As a prior convicted felon – for making threatening phone calls in the 1970s – he faces a minimum of one year for each count. He will be sentenced Thursday.
“For conviction of murder, the way our instructions read, (Killen) would have either had to pull the trigger himself or have had it done at his explicit directions,” said Paprocki, 55, an engineer and Southern California native who moved to Neshoba County 13 years ago.
“If any witness had come up and said, ‘Yeah, he told us to do that,’ there would have been strong sentiment to convict him on murder. But they didn’t have that.”
Killen was accused of rounding up a posse of Klansmen and law officers to kill James Chaney of Meridian, Miss., and New Yorkers Andrew Goodman and Michael Schwerner, three workers registering black people to vote during the “Freedom Summer” campaign of 1964.

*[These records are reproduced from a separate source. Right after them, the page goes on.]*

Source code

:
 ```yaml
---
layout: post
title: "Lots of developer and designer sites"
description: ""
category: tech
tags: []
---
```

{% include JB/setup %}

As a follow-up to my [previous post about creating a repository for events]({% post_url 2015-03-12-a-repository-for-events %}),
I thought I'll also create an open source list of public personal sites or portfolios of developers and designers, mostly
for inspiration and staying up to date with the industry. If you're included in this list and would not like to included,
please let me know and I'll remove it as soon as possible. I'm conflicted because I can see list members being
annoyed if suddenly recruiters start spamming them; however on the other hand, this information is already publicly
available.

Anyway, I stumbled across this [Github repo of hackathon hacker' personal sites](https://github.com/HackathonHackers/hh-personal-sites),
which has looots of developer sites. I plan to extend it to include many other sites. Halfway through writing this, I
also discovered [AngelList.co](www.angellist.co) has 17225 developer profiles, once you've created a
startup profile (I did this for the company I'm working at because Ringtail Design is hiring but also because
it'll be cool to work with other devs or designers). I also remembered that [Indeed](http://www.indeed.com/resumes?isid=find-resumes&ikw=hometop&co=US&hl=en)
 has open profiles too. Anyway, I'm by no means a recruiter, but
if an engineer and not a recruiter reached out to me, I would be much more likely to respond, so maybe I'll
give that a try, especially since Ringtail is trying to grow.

The three were lured to town to investigate the burning of a black church, arrested on a trumped-up speeding charge and then ambushed after they were released from jail late that night.

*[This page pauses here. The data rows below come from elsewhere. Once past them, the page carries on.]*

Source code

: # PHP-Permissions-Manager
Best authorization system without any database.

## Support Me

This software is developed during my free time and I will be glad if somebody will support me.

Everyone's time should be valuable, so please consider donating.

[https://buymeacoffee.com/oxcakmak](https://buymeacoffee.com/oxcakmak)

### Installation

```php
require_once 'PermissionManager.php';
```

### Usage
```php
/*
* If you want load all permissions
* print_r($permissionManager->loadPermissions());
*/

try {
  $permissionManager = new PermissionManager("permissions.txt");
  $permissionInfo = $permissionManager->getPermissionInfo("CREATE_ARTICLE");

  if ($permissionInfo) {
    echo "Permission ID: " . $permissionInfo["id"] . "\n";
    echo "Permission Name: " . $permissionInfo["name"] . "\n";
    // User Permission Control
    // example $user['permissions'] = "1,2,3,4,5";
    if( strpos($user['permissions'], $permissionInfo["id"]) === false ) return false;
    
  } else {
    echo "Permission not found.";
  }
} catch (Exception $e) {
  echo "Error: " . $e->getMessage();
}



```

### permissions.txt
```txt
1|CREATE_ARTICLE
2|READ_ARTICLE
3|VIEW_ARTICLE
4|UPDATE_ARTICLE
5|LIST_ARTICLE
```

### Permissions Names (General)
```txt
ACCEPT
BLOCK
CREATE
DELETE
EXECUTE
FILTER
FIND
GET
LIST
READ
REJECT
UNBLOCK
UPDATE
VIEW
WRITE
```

Paprocki said: “What I believe they did prove is that Edgar Ray Killen, on the 21st of June 1964, went down to Meridian and got himself a group of guys and told them there were three civil rights workers who ‘need their butts tore up’ – his words. He met them up in Neshoba and showed them around, then he went off to establish his alibi.
“What he had done was set up the commission of a felony, for those armed guys to tear their butts up. In the commission of that felony, somebody killed them. That makes Edgar Ray Killen, per our instructions, guilty of manslaughter.”
The verdict quickly became the subject of much second-guessing and speculation in the media.
Some observers, including members of the victims’ families, questioned whether the decision of the jury of nine white people and three blacks is an indication that Neshoba County still has vestiges of intolerance and fear from its violent, racist past.
Paprocki, bemused as he listened to the Rev. Al Sharpton analyzing the verdict on TV, said, “There was none of that” – neither racism nor fear – in the jury’s deliberation or verdict.
He added, “I don’t recall Rev. Sharpton being present in the courtroom.”
“The state simply did not provide the evidence for first-degree murder,” Paprocki said. “One of the other jurors grew up near Mount Zion Church, the one that was burned. That juror said, ‘Just show me one good piece of evidence, and I’ll convict in a heartbeat.’ They said it’s been a source of shame for people in Neshoba County for so long. There was no sympathy for Killen on our jury. But we took our instructions very seriously.”
Jury forewoman Shirley Vaughn, 56, would only say, “We did the best with the evidence we were given.”
The jury may still be out on what the verdict means in the eyes of the nation for Neshoba County and Mississippi, which have borne the stigma of the murders and the failure to prosecute for years.
This image was strengthened in no small part by the motion picture “Mississippi Burning.”
“I know there were plenty of good people in Neshoba County in 1964,” said District Attorney Mark Duncan, who helped prosecute Killen. “Today, we’ve shown the people of the rest of the country we won’t be tainted or described by a Hollywood movie anymore. I’m one of y’all, too, and for too long we’ve borne the burden of what was done by a handful of people 41 years ago.
“While we can’t undo what was done 41 years ago, at least now, in 2005, Mississippi has done what it could.”
But Marty Wiseman, director of the Stennis Institute of Government at Mississippi State University, said: “Anyone analyzing this has to ask, if this wasn’t murder, what is? To go through all of this and get right up to the precipice of cleansing our souls, then back up a few steps seems kind of disappointing.”